*Exercise*.
Copy every line of the records below that holds the word "Fathomless".

Rendered images with source text:
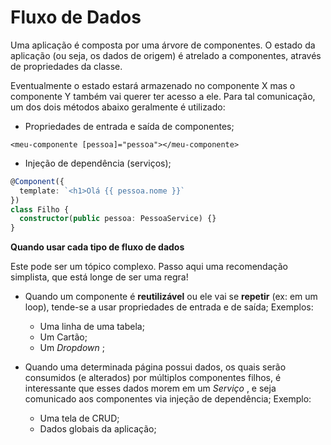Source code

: # Fluxo de Dados

Uma aplicação é composta por uma árvore de componentes. O estado da aplicação \(ou seja, os dados de origem\) é atrelado a componentes, através de propriedades da classe.

Eventualmente o estado estará armazenado no componente X mas o componente Y também vai querer ter acesso a ele. Para tal comunicação, um dos dois métodos abaixo geralmente é utilizado:

* Propriedades de entrada e saída de componentes;

```markup
<meu-componente [pessoa]="pessoa"></meu-componente>
```

* Injeção de dependência \(serviços\);

```typescript
@Component({
  template: `<h1>Olá {{ pessoa.nome }}`
})
class Filho {
  constructor(public pessoa: PessoaService) {}
}
```

**Quando usar cada tipo de fluxo de dados**

Este pode ser um tópico complexo. Passo aqui uma recomendação simplista, que está longe de ser uma regra!

* Quando um componente é **reutilizável** ou ele vai se **repetir** \(ex: em um loop\), tende-se a usar propriedades de entrada e de saída; Exemplos:

  * Uma linha de uma tabela;
  * Um Cartão;
  * Um _Dropdown_ ;

* Quando uma determinada página possui dados, os quais serão consumidos \(e alterados\) por múltiplos componentes filhos, é interessante que esses dados morem em um _Serviço_ , e seja comunicado aos componentes via injeção de dependência; Exemplo:
  * Uma tela de CRUD;
  * Dados globais da aplicação;

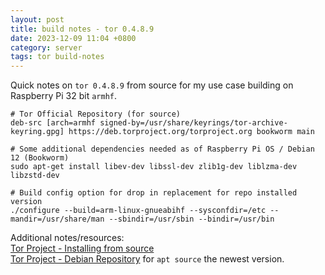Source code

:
 ```yaml
---
layout: post
title: build notes - tor 0.4.8.9
date: 2023-12-09 11:04 +0800
category: server
tags: tor build-notes
---
```

Quick notes on `tor 0.4.8.9` from source for my use case building on  Raspberry Pi 32 bit `armhf`.

    # Tor Official Repository (for source)
    deb-src [arch=armhf signed-by=/usr/share/keyrings/tor-archive-keyring.gpg] https://deb.torproject.org/torproject.org bookworm main

    # Some additional dependencies needed as of Raspberry Pi OS / Debian 12 (Bookworm)
    sudo apt-get install libev-dev libssl-dev zlib1g-dev liblzma-dev libzstd-dev 

    # Build config option for drop in replacement for repo installed version
    ./configure --build=arm-linux-gnueabihf --sysconfdir=/etc --mandir=/usr/share/man --sbindir=/usr/sbin --bindir=/usr/bin

Additional notes/resources:    
[Tor Project - Installing from source](https://community.torproject.org/onion-services/setup/install/#installing-tor-from-source)    
[Tor Project - Debian Repository](https://support.torproject.org/apt/tor-deb-repo/) for `apt source` the newest version.

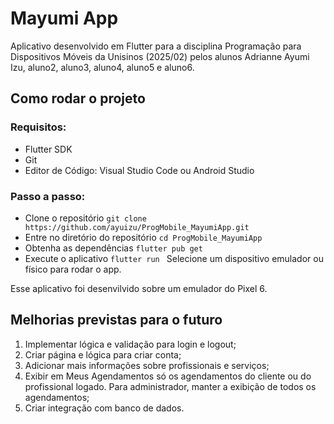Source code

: # Mayumi App

Aplicativo desenvolvido em Flutter para a disciplina Programação para Dispositivos Móveis da Unisinos (2025/02) pelos alunos Adrianne Ayumi Izu, aluno2, aluno3, aluno4, aluno5 e aluno6.

## Como rodar o projeto
### Requisitos:
- Flutter SDK
- Git
- Editor de Código: Visual Studio Code ou Android Studio

### Passo a passo:
- Clone o repositório 
    ```git clone https://github.com/ayuizu/ProgMobile_MayumiApp.git```
- Entre no diretório do repositório
     ```cd ProgMobile_MayumiApp ```
- Obtenha as dependências
     ```flutter pub get ```
- Execute o aplicativo
     ```flutter run ```
Selecione um dispositivo emulador ou físico para rodar o app.

Esse aplicativo foi desenvilvido sobre um emulador do Pixel 6.

## Melhorias previstas para o futuro
1. Implementar lógica e validação para login e logout; 
2. Criar página e lógica para criar conta; 
3. Adicionar mais informações sobre profissionais e serviços;
4. Exibir em Meus Agendamentos só os agendamentos do cliente ou do profissional logado. Para administrador, manter a exibição de todos os agendamentos; 
5. Criar integração com banco de dados. 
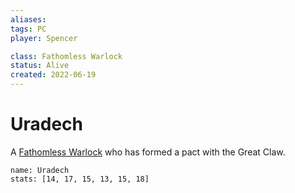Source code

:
 ```yaml
---
aliases: 
tags: PC
player: Spencer

class: Fathomless Warlock
status: Alive
created: 2022-06-19
---
```

# Uradech
A [Fathomless Warlock](https://5e.tools/classes.html#warlock_phb,state:sub-fathomless-tce=b1) who has formed a pact with the Great Claw.
```statblock
name: Uradech
stats: [14, 17, 15, 13, 15, 18]
```

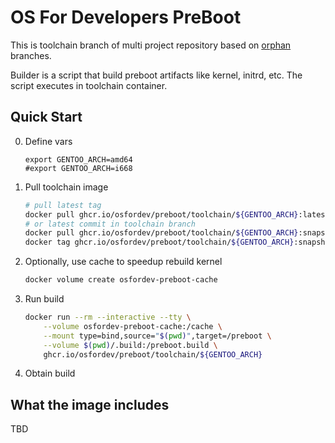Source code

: # OS For Developers PreBoot

This is toolchain branch of multi project repository based on [orphan](https://git-scm.com/docs/git-checkout#Documentation/git-checkout.txt---orphanltnew-branchgt) branches.

Builder is a script that build preboot artifacts like kernel, initrd, etc. The script executes in toolchain container.

## Quick Start

0. Define vars
    ```shell
    export GENTOO_ARCH=amd64
    #export GENTOO_ARCH=i668
    ```

1. Pull toolchain image
    ```bash
    # pull latest tag
    docker pull ghcr.io/osfordev/preboot/toolchain/${GENTOO_ARCH}:latest
    # or latest commit in toolchain branch
    docker pull ghcr.io/osfordev/preboot/toolchain/${GENTOO_ARCH}:snapshot
    docker tag ghcr.io/osfordev/preboot/toolchain/${GENTOO_ARCH}:snapshot ghcr.io/osfordev/preboot/toolchain/${GENTOO_ARCH}:latest
    ```
2. Optionally, use cache to speedup rebuild kernel
    ```bash
    docker volume create osfordev-preboot-cache
    ```
3. Run build
    ```bash
    docker run --rm --interactive --tty \
        --volume osfordev-preboot-cache:/cache \
        --mount type=bind,source="$(pwd)",target=/preboot \
        --volume $(pwd)/.build:/preboot.build \
        ghcr.io/osfordev/preboot/toolchain/${GENTOO_ARCH}
    ```
4. Obtain build

## What the image includes

TBD

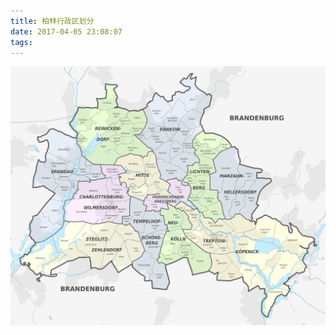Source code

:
 ```yaml
---
title: 柏林行政区划分
date: 2017-04-05 23:08:07
tags:
---
```


![Berlin's Bezirke](The-New-Post/berlin-neighborhood-map.png)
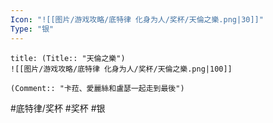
 ```yaml
---
Icon: "![[图片/游戏攻略/底特律 化身为人/奖杯/天倫之樂.png|30]]"
Type: "银"
---
```

```ad-common-silver-trophy
title: (Title:: "天倫之樂")
![[图片/游戏攻略/底特律 化身为人/奖杯/天倫之樂.png|100]]

(Comment:: "卡菈、愛麗絲和盧瑟一起走到最後")
```

#底特律/奖杯 #奖杯 #银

*Written response*.
class: Fathomless Warlock
A [Fathomless Warlock](https://5e.tools/classes.html#warlock_phb,state:sub-fathomless-tce=b1) who has formed a pact with the Great Claw.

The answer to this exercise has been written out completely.